I grew up in a small town in the midwest and if anyone even hinted at being LGBT it was a BIG deal. I know now of many of my classmates that didn’t come out until they were adults and had moved to larger cities. I also know of a few who claimed they were as teenagers (and took hell because of it) but as adults they decided they weren’t. Teenagers don’t always know and not knowing is fine. It’s part of growing up. Experimenting with what you like, who you love, etc, is normal. Teens need to know that. As an adult I’m incredibly thankful to see that YA has taken off and become huge a genre and people of all ages are loving it. I know I can’t seem to get enough of it and I’m enjoying the fresh take on things and seeing more diverse books becoming much more popular.
The next book I’m going to talk about is Huntress by Malinda Lo (Review). This book is a fantasy with Asian and LGBT themes. I love that she wove those things together and once again, it was just how it was, it wasn’t an ‘issue’. There are lots of teens (and adults) that love fantasy and including things they connect with on a more personal level is something that I love seeing.
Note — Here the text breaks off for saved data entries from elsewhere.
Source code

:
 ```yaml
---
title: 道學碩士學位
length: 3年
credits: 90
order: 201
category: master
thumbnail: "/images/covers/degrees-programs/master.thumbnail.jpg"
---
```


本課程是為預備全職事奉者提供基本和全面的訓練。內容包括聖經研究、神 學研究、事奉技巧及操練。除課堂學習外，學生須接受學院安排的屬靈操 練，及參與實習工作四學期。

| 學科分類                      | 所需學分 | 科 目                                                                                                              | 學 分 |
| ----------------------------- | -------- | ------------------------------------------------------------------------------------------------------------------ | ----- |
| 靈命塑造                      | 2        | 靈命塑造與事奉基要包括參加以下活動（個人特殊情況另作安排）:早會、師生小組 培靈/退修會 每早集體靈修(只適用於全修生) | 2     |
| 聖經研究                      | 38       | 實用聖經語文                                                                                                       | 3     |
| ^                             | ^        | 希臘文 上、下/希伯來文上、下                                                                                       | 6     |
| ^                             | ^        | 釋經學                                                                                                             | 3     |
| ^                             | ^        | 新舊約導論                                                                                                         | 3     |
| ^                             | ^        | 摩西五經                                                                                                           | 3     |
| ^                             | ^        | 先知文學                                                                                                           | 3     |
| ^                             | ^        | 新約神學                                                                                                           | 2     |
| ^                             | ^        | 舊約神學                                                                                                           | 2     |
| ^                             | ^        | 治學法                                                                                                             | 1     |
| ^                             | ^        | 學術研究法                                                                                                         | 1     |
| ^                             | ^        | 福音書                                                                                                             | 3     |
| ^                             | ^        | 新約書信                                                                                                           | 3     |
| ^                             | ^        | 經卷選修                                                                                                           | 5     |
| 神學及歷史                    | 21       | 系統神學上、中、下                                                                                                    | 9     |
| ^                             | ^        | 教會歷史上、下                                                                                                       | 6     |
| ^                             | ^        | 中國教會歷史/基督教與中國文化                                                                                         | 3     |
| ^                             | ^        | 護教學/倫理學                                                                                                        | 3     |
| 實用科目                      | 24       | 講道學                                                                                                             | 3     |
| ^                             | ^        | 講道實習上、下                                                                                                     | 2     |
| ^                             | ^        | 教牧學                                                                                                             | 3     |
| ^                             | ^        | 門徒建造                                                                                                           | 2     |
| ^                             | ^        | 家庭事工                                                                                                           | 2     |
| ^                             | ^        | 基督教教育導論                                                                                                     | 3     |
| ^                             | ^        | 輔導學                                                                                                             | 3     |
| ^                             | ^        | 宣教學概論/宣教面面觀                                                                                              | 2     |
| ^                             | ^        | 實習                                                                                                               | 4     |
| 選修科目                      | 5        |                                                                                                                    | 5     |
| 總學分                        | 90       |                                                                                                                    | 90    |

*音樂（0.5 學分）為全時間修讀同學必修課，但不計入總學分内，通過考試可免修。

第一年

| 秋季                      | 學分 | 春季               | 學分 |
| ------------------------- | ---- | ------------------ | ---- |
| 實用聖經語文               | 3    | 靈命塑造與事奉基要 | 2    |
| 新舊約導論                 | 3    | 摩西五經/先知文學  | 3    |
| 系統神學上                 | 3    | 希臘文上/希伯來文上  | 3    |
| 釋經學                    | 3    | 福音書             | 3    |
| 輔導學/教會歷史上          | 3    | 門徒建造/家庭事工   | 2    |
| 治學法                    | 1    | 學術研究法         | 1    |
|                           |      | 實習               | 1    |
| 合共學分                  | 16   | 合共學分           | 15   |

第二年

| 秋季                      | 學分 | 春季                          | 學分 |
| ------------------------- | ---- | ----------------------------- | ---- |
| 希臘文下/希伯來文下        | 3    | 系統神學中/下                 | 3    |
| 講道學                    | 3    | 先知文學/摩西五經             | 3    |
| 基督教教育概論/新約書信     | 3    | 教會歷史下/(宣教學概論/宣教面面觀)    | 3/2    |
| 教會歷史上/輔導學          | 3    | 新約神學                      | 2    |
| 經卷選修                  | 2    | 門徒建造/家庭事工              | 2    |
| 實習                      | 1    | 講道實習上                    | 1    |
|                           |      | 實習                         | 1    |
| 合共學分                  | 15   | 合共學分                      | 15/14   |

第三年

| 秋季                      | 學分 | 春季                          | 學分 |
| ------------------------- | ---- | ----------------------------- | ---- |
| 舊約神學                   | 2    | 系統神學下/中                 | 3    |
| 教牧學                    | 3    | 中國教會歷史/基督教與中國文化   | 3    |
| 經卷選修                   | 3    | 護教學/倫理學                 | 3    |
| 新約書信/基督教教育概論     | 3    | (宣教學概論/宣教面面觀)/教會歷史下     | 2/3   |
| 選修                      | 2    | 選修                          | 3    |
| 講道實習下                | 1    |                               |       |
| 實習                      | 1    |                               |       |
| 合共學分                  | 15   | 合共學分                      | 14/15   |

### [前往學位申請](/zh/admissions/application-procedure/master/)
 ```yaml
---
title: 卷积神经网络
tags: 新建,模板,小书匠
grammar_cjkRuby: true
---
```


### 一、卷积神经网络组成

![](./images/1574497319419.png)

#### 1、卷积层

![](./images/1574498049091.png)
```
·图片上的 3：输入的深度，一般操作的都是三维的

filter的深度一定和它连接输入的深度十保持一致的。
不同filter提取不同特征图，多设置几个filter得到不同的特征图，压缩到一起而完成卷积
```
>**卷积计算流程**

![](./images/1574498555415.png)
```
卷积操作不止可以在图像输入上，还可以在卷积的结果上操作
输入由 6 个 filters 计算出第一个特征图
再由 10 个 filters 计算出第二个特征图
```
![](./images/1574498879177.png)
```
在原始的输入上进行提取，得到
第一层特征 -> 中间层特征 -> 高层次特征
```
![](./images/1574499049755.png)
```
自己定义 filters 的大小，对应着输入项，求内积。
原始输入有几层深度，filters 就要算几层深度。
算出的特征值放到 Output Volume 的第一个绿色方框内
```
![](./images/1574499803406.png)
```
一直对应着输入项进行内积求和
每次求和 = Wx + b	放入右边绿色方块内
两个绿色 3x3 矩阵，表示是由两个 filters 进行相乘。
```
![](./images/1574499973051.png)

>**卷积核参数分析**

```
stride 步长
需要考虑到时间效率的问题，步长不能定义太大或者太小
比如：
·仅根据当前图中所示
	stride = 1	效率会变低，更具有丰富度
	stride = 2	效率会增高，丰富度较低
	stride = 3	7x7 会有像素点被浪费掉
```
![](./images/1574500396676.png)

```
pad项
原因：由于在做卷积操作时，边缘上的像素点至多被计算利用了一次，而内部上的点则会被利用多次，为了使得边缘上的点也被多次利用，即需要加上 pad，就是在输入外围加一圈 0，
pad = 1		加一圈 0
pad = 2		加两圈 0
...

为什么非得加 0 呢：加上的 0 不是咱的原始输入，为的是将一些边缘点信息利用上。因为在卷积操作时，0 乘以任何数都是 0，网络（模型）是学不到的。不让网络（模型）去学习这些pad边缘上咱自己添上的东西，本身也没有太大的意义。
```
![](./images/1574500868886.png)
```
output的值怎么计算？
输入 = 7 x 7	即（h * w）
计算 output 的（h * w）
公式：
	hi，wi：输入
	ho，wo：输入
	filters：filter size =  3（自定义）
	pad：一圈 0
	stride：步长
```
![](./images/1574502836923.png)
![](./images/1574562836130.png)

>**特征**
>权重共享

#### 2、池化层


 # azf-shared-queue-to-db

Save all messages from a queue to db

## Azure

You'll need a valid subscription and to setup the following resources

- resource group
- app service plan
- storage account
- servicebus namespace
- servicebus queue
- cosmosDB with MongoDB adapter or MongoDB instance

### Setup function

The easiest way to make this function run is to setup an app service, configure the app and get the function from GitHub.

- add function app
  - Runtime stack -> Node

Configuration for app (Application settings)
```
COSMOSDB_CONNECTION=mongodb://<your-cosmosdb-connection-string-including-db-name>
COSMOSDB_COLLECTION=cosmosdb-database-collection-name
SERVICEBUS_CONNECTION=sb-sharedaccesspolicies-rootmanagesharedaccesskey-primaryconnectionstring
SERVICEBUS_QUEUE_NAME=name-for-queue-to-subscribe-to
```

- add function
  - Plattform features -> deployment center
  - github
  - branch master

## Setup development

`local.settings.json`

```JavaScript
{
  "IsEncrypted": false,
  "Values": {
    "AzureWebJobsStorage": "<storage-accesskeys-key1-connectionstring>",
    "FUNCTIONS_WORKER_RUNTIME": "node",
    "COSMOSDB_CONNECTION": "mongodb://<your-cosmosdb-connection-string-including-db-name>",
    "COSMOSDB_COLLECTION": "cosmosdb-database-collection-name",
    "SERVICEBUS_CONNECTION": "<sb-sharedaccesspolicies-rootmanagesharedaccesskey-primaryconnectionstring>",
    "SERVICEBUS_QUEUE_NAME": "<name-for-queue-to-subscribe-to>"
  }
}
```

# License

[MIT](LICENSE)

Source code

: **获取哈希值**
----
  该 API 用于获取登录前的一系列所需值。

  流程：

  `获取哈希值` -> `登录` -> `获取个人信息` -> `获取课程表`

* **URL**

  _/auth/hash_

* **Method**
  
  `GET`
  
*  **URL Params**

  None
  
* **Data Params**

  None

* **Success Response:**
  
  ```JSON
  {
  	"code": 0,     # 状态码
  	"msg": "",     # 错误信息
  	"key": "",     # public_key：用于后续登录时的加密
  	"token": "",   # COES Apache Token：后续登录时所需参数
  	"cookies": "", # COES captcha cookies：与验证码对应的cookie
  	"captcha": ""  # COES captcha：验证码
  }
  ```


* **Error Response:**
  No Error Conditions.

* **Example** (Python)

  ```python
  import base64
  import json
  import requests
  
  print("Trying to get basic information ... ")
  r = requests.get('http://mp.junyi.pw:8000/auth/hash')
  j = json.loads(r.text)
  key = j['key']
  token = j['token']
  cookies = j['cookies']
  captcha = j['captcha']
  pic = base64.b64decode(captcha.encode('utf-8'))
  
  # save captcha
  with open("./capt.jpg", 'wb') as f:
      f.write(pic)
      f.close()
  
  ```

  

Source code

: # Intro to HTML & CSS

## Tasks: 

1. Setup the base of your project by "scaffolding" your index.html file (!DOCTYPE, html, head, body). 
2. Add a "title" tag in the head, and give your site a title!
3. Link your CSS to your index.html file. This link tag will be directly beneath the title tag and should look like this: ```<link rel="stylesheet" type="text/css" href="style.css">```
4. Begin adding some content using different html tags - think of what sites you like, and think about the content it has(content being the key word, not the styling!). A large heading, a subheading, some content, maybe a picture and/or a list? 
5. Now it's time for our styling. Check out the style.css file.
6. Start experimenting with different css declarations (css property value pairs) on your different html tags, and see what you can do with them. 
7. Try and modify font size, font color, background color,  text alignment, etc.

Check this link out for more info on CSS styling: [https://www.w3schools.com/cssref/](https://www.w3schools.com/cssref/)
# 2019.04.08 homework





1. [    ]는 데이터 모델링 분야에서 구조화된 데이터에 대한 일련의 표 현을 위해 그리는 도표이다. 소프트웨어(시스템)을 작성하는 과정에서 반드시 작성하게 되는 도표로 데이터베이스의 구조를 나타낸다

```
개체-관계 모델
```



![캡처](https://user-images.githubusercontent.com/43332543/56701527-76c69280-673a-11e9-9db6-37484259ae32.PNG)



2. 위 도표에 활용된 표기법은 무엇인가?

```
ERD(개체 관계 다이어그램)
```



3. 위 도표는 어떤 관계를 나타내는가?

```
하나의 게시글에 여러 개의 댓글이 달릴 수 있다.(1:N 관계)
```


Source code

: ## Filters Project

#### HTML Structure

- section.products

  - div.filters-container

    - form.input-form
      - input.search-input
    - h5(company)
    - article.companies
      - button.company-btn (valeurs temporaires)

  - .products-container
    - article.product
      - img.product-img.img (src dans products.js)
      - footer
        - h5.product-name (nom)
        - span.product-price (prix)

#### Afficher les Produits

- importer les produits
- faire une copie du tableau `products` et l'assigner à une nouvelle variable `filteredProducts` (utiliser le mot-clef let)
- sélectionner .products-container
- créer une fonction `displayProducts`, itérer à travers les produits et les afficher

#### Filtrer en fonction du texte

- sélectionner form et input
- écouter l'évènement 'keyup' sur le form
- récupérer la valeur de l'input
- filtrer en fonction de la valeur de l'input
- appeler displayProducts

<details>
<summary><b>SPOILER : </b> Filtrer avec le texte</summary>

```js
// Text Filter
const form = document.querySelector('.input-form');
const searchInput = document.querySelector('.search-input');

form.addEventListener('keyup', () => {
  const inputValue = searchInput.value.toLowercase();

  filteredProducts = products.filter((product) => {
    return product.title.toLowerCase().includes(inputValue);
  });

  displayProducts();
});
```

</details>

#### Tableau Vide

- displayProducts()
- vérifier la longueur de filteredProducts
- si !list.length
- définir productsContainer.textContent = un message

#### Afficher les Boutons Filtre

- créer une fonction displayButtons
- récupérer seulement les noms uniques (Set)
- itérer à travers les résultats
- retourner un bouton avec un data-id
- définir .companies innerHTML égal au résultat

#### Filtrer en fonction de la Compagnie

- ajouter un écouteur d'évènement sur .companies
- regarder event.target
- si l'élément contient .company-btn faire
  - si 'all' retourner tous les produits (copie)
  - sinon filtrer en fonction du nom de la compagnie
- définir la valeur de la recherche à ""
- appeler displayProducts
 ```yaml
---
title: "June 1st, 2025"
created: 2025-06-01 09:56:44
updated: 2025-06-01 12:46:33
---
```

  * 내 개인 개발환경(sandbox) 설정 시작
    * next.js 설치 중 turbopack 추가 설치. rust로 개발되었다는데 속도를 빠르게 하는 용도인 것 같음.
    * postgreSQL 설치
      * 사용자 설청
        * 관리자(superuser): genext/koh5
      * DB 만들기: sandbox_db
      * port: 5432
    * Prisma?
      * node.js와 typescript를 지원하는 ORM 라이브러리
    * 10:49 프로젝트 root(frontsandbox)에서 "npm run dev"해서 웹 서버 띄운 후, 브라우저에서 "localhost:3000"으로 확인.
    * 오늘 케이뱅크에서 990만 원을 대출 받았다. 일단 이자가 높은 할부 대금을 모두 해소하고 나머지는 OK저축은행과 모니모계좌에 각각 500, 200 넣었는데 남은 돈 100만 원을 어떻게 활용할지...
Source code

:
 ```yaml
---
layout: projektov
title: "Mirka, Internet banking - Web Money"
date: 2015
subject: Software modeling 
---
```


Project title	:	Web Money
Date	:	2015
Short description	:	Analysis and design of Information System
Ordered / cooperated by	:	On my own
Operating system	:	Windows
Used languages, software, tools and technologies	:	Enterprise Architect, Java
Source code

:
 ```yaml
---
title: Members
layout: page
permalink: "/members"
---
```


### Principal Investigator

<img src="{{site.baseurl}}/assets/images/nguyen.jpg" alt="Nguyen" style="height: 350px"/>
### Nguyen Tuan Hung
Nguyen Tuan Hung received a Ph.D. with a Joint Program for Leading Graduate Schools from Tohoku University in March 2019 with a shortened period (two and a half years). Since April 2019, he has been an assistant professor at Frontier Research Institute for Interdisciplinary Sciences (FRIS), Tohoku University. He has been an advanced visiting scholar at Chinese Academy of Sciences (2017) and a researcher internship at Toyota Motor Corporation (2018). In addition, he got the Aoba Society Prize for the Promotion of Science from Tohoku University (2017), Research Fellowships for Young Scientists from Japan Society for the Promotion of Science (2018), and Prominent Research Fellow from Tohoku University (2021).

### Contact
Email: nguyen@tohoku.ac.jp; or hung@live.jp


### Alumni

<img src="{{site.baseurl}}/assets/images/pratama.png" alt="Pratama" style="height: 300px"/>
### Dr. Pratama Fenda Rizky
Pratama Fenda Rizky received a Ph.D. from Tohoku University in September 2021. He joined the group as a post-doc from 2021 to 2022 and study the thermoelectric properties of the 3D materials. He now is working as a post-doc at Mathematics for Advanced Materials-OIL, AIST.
One book that I LOVED was Lola and the Boy Next Door by Stephanie Perkins. Lola has two dads. Two gay fathers. I’m not sure if I’ve read a book about a child that has gay parents. I’m probably just not remembering. But in this one we see it from the childs perspective. Lola never has a problem with it or anything, it’s just part of her life. I liked that. I liked seeing how it might be growing up with two fathers instead of a mother and a father. It’s not really much different, but others may see it differently and make life difficult. Another thing in this book, that doesn’t technically bring it under diverse, but I think with the whole theme of the book it kind of still fits, is that Lola is very different herself. She may not be a lesbian, bisexual or be of color, but she is certainly her own person. She designs her own outrageous outfits and it’s her. But others don’t always see it that way and she sometimes gets a hard time from people. This book was just amazing on so many levels, I couldn’t recommend it any more highly.
HUGE thank you to Cindy Pon (read her books, they are freaking AWESOME) and Malinda Lo (also awesome!) for putting this together. I know it put many, many new books on my radar and I have an entire bookcase now dedicated to ‘diverse’ books. Most I still need to read but plan to very soon!